私は1976年の6月に初めて「からだとことばの会」でレッスンに参加しました。3年後の1979年の秋からは竹内演劇研究所の「からだとことばの教室」の講師としてレッスンをやるようになりました。今から考えるとあまりに早すぎるようにも思えるのですが、その当時は全く夢中になって楽しく取り組んでいました。竹内さんは宮教大の教師になったので、抜けることが多くなり、私や高田豪さんがレッスンを担当することが多かったのです。

 このレッスンをやるようになったプロセスですが、全く何か教えられたというものではなく、竹内さんがレッスンをやっている場に立ち会って竹内さんのやっていることを見よう見真似で始めたわけです。
 ある意味では猿真似ではないかと思うこともあったのですが、哲学者の木田元さんとの対談「二十一世紀身体と哲学」などを読むと、それが学ぶということの基本的なものであると思いました。
 また、メルロ・ポンティの「幼児の対人関係」などを読むと、二人で一緒の身体図式の中で、自と他ー対人意識が作られることを述べています。ここでも真似るということは基本的なものであることが述べれているように思います。

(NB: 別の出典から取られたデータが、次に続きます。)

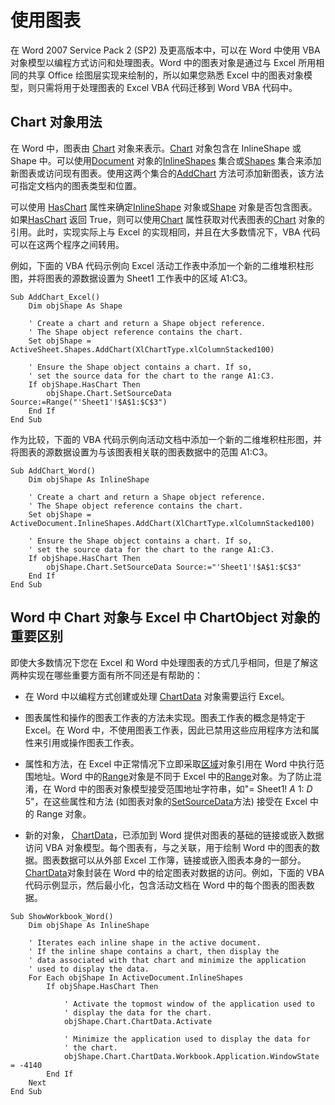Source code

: 
# 使用图表

在 Word 2007 Service Pack 2 (SP2) 及更高版本中，可以在 Word 中使用 VBA 对象模型以编程方式访问和处理图表。Word 中的图表对象是通过与 Excel 所用相同的共享 Office 绘图层实现来绘制的，所以如果您熟悉 Excel 中的图表对象模型，则只需将用于处理图表的 Excel VBA 代码迁移到 Word VBA 代码中。


## Chart 对象用法

在 Word 中，图表由 [Chart](366a825e-0daf-dbb7-b6f2-e7ce1a5ee2ef.md) 对象来表示。[Chart](366a825e-0daf-dbb7-b6f2-e7ce1a5ee2ef.md) 对象包含在 InlineShape 或 Shape 中。可以使用[Document](8d83487a-2345-a036-a916-971c9db5b7fb.md) 对象的[InlineShapes](88c632b2-80de-c96a-8879-a98461b38bd0.md) 集合或[Shapes](0907eed3-886e-8e73-0e5e-71f4b37ddd5b.md) 集合来添加新图表或访问现有图表。使用这两个集合的[AddChart](http://msdn.microsoft.com/library/1b168e7b-543a-a817-51b0-8171beecc946%28Office.15%29.aspx) 方法可添加新图表，该方法可指定文档内的图表类型和位置。

可以使用 [HasChart](f8b88eef-ec41-fc03-f58b-e346d240a121.md) 属性来确定[InlineShape](a8fd110a-4aa7-c4b9-1559-32022787d955.md) 对象或[Shape](604029ce-9b2f-9748-5d4e-b458796fa2f0.md) 对象是否包含图表。如果[HasChart](f8b88eef-ec41-fc03-f58b-e346d240a121.md) 返回 True，则可以使用[Chart](33d577fe-58b0-8e2f-a859-5bd3b34ed892.md) 属性获取对代表图表的[Chart](366a825e-0daf-dbb7-b6f2-e7ce1a5ee2ef.md) 对象的引用。此时，实现实际上与 Excel 的实现相同，并且在大多数情况下，VBA 代码可以在这两个程序之间转用。

例如，下面的 VBA 代码示例向 Excel 活动工作表中添加一个新的二维堆积柱形图，并将图表的源数据设置为 Sheet1 工作表中的区域 A1:C3。




```
Sub AddChart_Excel()
    Dim objShape As Shape
    
    ' Create a chart and return a Shape object reference.
    ' The Shape object reference contains the chart.
    Set objShape = ActiveSheet.Shapes.AddChart(XlChartType.xlColumnStacked100)
    
    ' Ensure the Shape object contains a chart. If so,
    ' set the source data for the chart to the range A1:C3.
    If objShape.HasChart Then
        objShape.Chart.SetSourceData Source:=Range("'Sheet1'!$A$1:$C$3")
    End If
End Sub

```

作为比较，下面的 VBA 代码示例向活动文档中添加一个新的二维堆积柱形图，并将图表的源数据设置为与该图表相关联的图表数据中的范围 A1:C3。




```
Sub AddChart_Word()
    Dim objShape As InlineShape
    
    ' Create a chart and return a Shape object reference.
    ' The Shape object reference contains the chart.
    Set objShape = ActiveDocument.InlineShapes.AddChart(XlChartType.xlColumnStacked100)
    
    ' Ensure the Shape object contains a chart. If so,
    ' set the source data for the chart to the range A1:C3.
    If objShape.HasChart Then
        objShape.Chart.SetSourceData Source:="'Sheet1'!$A$1:$C$3"
    End If
End Sub
```


## Word 中 Chart 对象与 Excel 中 ChartObject 对象的重要区别

即使大多数情况下您在 Excel 和 Word 中处理图表的方式几乎相同，但是了解这两种实现在哪些重要方面有所不同还是有帮助的：




- 在 Word 中以编程方式创建或处理 [ChartData](323ee62c-9b70-8280-d448-79cf4d2b6953.md) 对象需要运行 Excel。
    
- 图表属性和操作的图表工作表的方法未实现。图表工作表的概念是特定于 Excel。在 Word 中，不使用图表工作表，因此已禁用这些应用程序方法和属性来引用或操作图表工作表。
    
- 属性和方法，在 Excel 中正常情况下立即采取[区域](http://msdn.microsoft.com/library/b8207778-0dcc-4570-1234-f130532cc8cd%28Office.15%29.aspx)对象引用在 Word 中执行范围地址。Word 中的[Range](15a7a1c4-5f3f-5b6e-60e9-29688de3f274.md)对象是不同于 Excel 中的[Range](http://msdn.microsoft.com/library/b8207778-0dcc-4570-1234-f130532cc8cd%28Office.15%29.aspx)对象。为了防止混淆，在 Word 中的图表对象模型接受范围地址字符串，如"= Sheet1! $A$ 1: $D$ 5"，在这些属性和方法 (如图表对象的[SetSourceData](8c5b056a-6680-7e4e-ce67-a3b76b2d7d25.md)方法) 接受在 Excel 中的 Range 对象。
    
- 新的对象， [ChartData](323ee62c-9b70-8280-d448-79cf4d2b6953.md)，已添加到 Word 提供对图表的基础的链接或嵌入数据访问 VBA 对象模型。每个图表有，与之关联，用于绘制 Word 中的图表的数据。图表数据可以从外部 Excel 工作簿，链接或嵌入图表本身的一部分。[ChartData](323ee62c-9b70-8280-d448-79cf4d2b6953.md)对象封装在 Word 中的给定图表对数据的访问。例如，下面的 VBA 代码示例显示，然后最小化，包含活动文档在 Word 中的每个图表的图表数据。
    



```
Sub ShowWorkbook_Word() 
    Dim objShape As InlineShape 
     
    ' Iterates each inline shape in the active document. 
    ' If the inline shape contains a chart, then display the 
    ' data associated with that chart and minimize the application 
    ' used to display the data. 
    For Each objShape In ActiveDocument.InlineShapes 
        If objShape.HasChart Then 
 
            ' Activate the topmost window of the application used to 
            ' display the data for the chart. 
            objShape.Chart.ChartData.Activate 
             
            ' Minimize the application used to display the data for 
            ' the chart. 
            objShape.Chart.ChartData.Workbook.Application.WindowState = -4140 
        End If 
    Next 
End Sub 
```

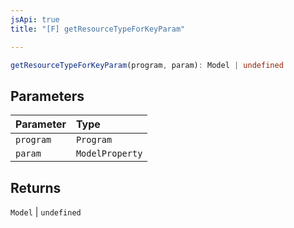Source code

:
 ```yaml
---
jsApi: true
title: "[F] getResourceTypeForKeyParam"

---
```

```ts
getResourceTypeForKeyParam(program, param): Model | undefined
```

## Parameters

| Parameter | Type |
| :------ | :------ |
| `program` | `Program` |
| `param` | `ModelProperty` |

## Returns

`Model` \| `undefined`
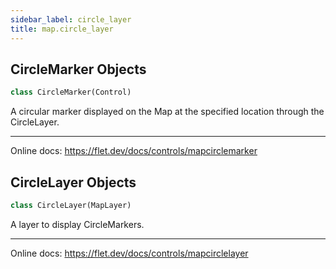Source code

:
 ```yaml
---
sidebar_label: circle_layer
title: map.circle_layer
---
```


## CircleMarker Objects

```python
class CircleMarker(Control)
```

A circular marker displayed on the Map at the specified location through the CircleLayer.

-----

Online docs: https://flet.dev/docs/controls/mapcirclemarker

## CircleLayer Objects

```python
class CircleLayer(MapLayer)
```

A layer to display CircleMarkers.

-----

Online docs: https://flet.dev/docs/controls/mapcirclelayer

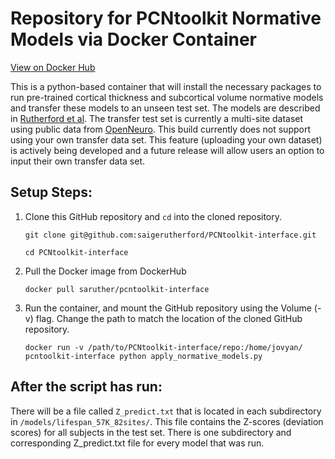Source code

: # Repository for PCNtoolkit Normative Models via Docker Container

[View on Docker Hub](https://hub.docker.com/r/saruther/pcntoolkit-interface)

This is a python-based container that will install the necessary packages to run pre-trained cortical thickness and subcortical volume normative models and transfer these models to an unseen test set. The models are described in [Rutherford et al](https://elifesciences.org/articles/72904). The transfer test set is currently a multi-site dataset using public data from [OpenNeuro](https://openneuro.org/). This build currently does not support using your own transfer data set. This feature (uploading your own dataset) is actively being developed and a future release will allow users an option to input their own transfer data set. 

## Setup Steps: 
1. Clone this GitHub repository and `cd` into the cloned repository.

    ```git clone git@github.com:saigerutherford/PCNtoolkit-interface.git```

    ```cd PCNtoolkit-interface```

2. Pull the Docker image from DockerHub

    ```docker pull saruther/pcntoolkit-interface```

3. Run the container, and mount the GitHub repository using the Volume (-v) flag. Change the path to match the location of the cloned GitHub repository.

    ```docker run -v /path/to/PCNtoolkit-interface/repo:/home/jovyan/ pcntoolkit-interface python apply_normative_models.py```

## After the script has run:

There will be a file called `Z_predict.txt` that is located in each subdirectory in `/models/lifespan_57K_82sites/`. This file contains the Z-scores (deviation scores) for all subjects in the test set. There is one subdirectory and corresponding Z_predict.txt file for every model that was run. 
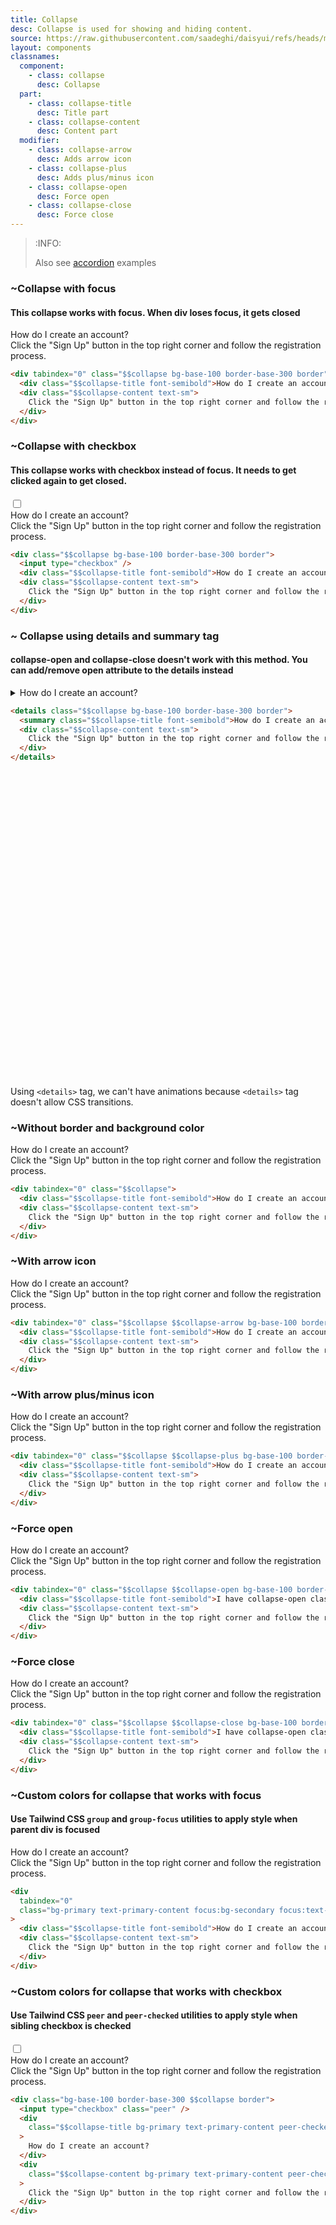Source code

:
 ```yaml
---
title: Collapse
desc: Collapse is used for showing and hiding content.
source: https://raw.githubusercontent.com/saadeghi/daisyui/refs/heads/master/packages/daisyui/src/components/collapse.css
layout: components
classnames:
  component:
    - class: collapse
      desc: Collapse
  part:
    - class: collapse-title
      desc: Title part
    - class: collapse-content
      desc: Content part
  modifier:
    - class: collapse-arrow
      desc: Adds arrow icon
    - class: collapse-plus
      desc: Adds plus/minus icon
    - class: collapse-open
      desc: Force open
    - class: collapse-close
      desc: Force close
---
```


<script>
  import Component from "$components/Component.svelte"
  import Translate from "$components/Translate.svelte"
</script>

> :INFO:
>
> Also see [accordion](/components/accordion/) examples

### ~Collapse with focus

#### This collapse works with focus. When div loses focus, it gets closed

<div tabindex="0" class="collapse bg-base-100 border border-base-300">
  <div class="collapse-title font-semibold">How do I create an account?</div>
  <div class="collapse-content text-sm">Click the "Sign Up" button in the top right corner and follow the registration process.</div>
</div>

```html
<div tabindex="0" class="$$collapse bg-base-100 border-base-300 border">
  <div class="$$collapse-title font-semibold">How do I create an account?</div>
  <div class="$$collapse-content text-sm">
    Click the "Sign Up" button in the top right corner and follow the registration process.
  </div>
</div>
```

### ~Collapse with checkbox

#### This collapse works with checkbox instead of focus. It needs to get clicked again to get closed.

<div class="collapse bg-base-100 border border-base-300">
  <input type="checkbox" />
  <div class="collapse-title font-semibold">How do I create an account?</div>
  <div class="collapse-content text-sm">Click the "Sign Up" button in the top right corner and follow the registration process.</div>
</div>

```html
<div class="$$collapse bg-base-100 border-base-300 border">
  <input type="checkbox" />
  <div class="$$collapse-title font-semibold">How do I create an account?</div>
  <div class="$$collapse-content text-sm">
    Click the "Sign Up" button in the top right corner and follow the registration process.
  </div>
</div>
```

### ~ Collapse using details and summary tag

#### collapse-open and collapse-close doesn't work with this method. You can add/remove open attribute to the details instead

<details class="collapse bg-base-100 border border-base-300">
  <summary class="collapse-title font-semibold">How do I create an account?</summary>
  <div class="collapse-content text-sm">Click the "Sign Up" button in the top right corner and follow the registration process.</div>
</details>

```html
<details class="$$collapse bg-base-100 border-base-300 border">
  <summary class="$$collapse-title font-semibold">How do I create an account?</summary>
  <div class="$$collapse-content text-sm">
    Click the "Sign Up" button in the top right corner and follow the registration process.
  </div>
</details>
```

<div class="alert text-sm mt-4">
  <svg xmlns="http://www.w3.org/2000/svg" fill="none" viewBox="0 0 24 24" class="stroke-current shrink-0 w-6 h-6"><path stroke-linecap="round" stroke-linejoin="round" stroke-width="2" d="M13 16h-1v-4h-1m1-4h.01M21 12a9 9 0 11-18 0 9 9 0 0118 0z"></path></svg>
  <div>Using <code>&lt;details&gt;</code> tag, we can't have animations because <code>&lt;details&gt;</code> tag doesn't allow CSS transitions.</div>
</div>

### ~Without border and background color

<div tabindex="0" class="collapse">
  <div class="collapse-title font-semibold">How do I create an account?</div>
  <div class="collapse-content text-sm">Click the "Sign Up" button in the top right corner and follow the registration process.</div>
</div>

```html
<div tabindex="0" class="$$collapse">
  <div class="$$collapse-title font-semibold">How do I create an account?</div>
  <div class="$$collapse-content text-sm">
    Click the "Sign Up" button in the top right corner and follow the registration process.
  </div>
</div>
```

### ~With arrow icon

<div tabindex="0" class="collapse bg-base-100 border border-base-300 collapse-arrow">
  <div class="collapse-title font-semibold">How do I create an account?</div>
  <div class="collapse-content text-sm">Click the "Sign Up" button in the top right corner and follow the registration process.</div>
</div>

```html
<div tabindex="0" class="$$collapse $$collapse-arrow bg-base-100 border-base-300 border">
  <div class="$$collapse-title font-semibold">How do I create an account?</div>
  <div class="$$collapse-content text-sm">
    Click the "Sign Up" button in the top right corner and follow the registration process.
  </div>
</div>
```

### ~With arrow plus/minus icon

<div tabindex="0" class="collapse bg-base-100 border border-base-300 collapse-plus">
  <div class="collapse-title font-semibold">How do I create an account?</div>
  <div class="collapse-content text-sm">Click the "Sign Up" button in the top right corner and follow the registration process.</div>
</div>

```html
<div tabindex="0" class="$$collapse $$collapse-plus bg-base-100 border-base-300 border">
  <div class="$$collapse-title font-semibold">How do I create an account?</div>
  <div class="$$collapse-content text-sm">
    Click the "Sign Up" button in the top right corner and follow the registration process.
  </div>
</div>
```

### ~Force open

<div tabindex="0" class="collapse collapse-open bg-base-100 border border-base-300">
  <div class="collapse-title font-semibold">How do I create an account?</div>
  <div class="collapse-content text-sm">Click the "Sign Up" button in the top right corner and follow the registration process.</div>
</div>

```html
<div tabindex="0" class="$$collapse $$collapse-open bg-base-100 border-base-300 border">
  <div class="$$collapse-title font-semibold">I have collapse-open class</div>
  <div class="$$collapse-content text-sm">
    Click the "Sign Up" button in the top right corner and follow the registration process.
  </div>
</div>
```

### ~Force close

<div tabindex="0" class="collapse collapse-close bg-base-100 border border-base-300">
  <div class="collapse-title font-semibold">How do I create an account?</div>
  <div class="collapse-content text-sm">Click the "Sign Up" button in the top right corner and follow the registration process.</div>
</div>

```html
<div tabindex="0" class="$$collapse $$collapse-close bg-base-100 border-base-300 border">
  <div class="$$collapse-title font-semibold">I have collapse-open class</div>
  <div class="$$collapse-content text-sm">
    Click the "Sign Up" button in the top right corner and follow the registration process.
  </div>
</div>
```

### ~Custom colors for collapse that works with focus

#### Use Tailwind CSS `group` and `group-focus` utilities to apply style when parent div is focused

<div tabindex="0" class="collapse bg-primary text-primary-content focus:bg-secondary focus:text-secondary-content">
  <div class="collapse-title font-semibold">How do I create an account?</div>
  <div class="collapse-content text-sm">Click the "Sign Up" button in the top right corner and follow the registration process.</div>
</div>

```html
<div
  tabindex="0"
  class="bg-primary text-primary-content focus:bg-secondary focus:text-secondary-content $$collapse"
>
  <div class="$$collapse-title font-semibold">How do I create an account?</div>
  <div class="$$collapse-content text-sm">
    Click the "Sign Up" button in the top right corner and follow the registration process.
  </div>
</div>
```

### ~Custom colors for collapse that works with checkbox

#### Use Tailwind CSS `peer` and `peer-checked` utilities to apply style when sibling checkbox is checked

<div class="collapse bg-base-100 border border-base-300">
  <input type="checkbox" class="peer" />
  <div class="collapse-title bg-primary text-primary-content peer-checked:bg-secondary peer-checked:text-secondary-content">
    How do I create an account?
  </div>
  <div class="collapse-content bg-primary text-primary-content peer-checked:bg-secondary peer-checked:text-secondary-content">
    Click the "Sign Up" button in the top right corner and follow the registration process.
  </div>
</div>

```html
<div class="bg-base-100 border-base-300 $$collapse border">
  <input type="checkbox" class="peer" />
  <div
    class="$$collapse-title bg-primary text-primary-content peer-checked:bg-secondary peer-checked:text-secondary-content"
  >
    How do I create an account?
  </div>
  <div
    class="$$collapse-content bg-primary text-primary-content peer-checked:bg-secondary peer-checked:text-secondary-content"
  >
    Click the "Sign Up" button in the top right corner and follow the registration process.
  </div>
</div>
```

 竹内さんのレッスンの体験と、それからそれ以外の人のものも多少は参考にして、自分のレッスンをやってきました。中核にあるのは竹内さんとのレッスンの体験です。その体験で得られた「からだ」でレッスンをやってきたのです。その竹内さんとのレッスンで得られた「からだ」で何十年もレッスンをやってこられたのです。 レッスンそのものがどんなものなのか、自分であまり吟味したり、考えたりすることなしでレッスンがやれてこれたのです。
 もちろんレッスンをやる場は自発的にお金を払ってくる場ですから、何かそれなりのものがなければ続けることはできなかったでしょう。
 また、自分なりに考えて変えていったところはあります。

 しかし、そのレッスンそのものがどのようなものの上に成り立っていることを突き詰めて考えたことはないのです。竹内さん自身がその時その時探っていることことばにしていますが、それがどういうことなのだろうと追いかけるだけで精一杯でした。
 竹内さんが考え詰めたレッスンの上に無自覚に乗っかっていました。
 レッスンの内部から出て外から見てみることを始めると、そこには思わず面白い光景が広がっています。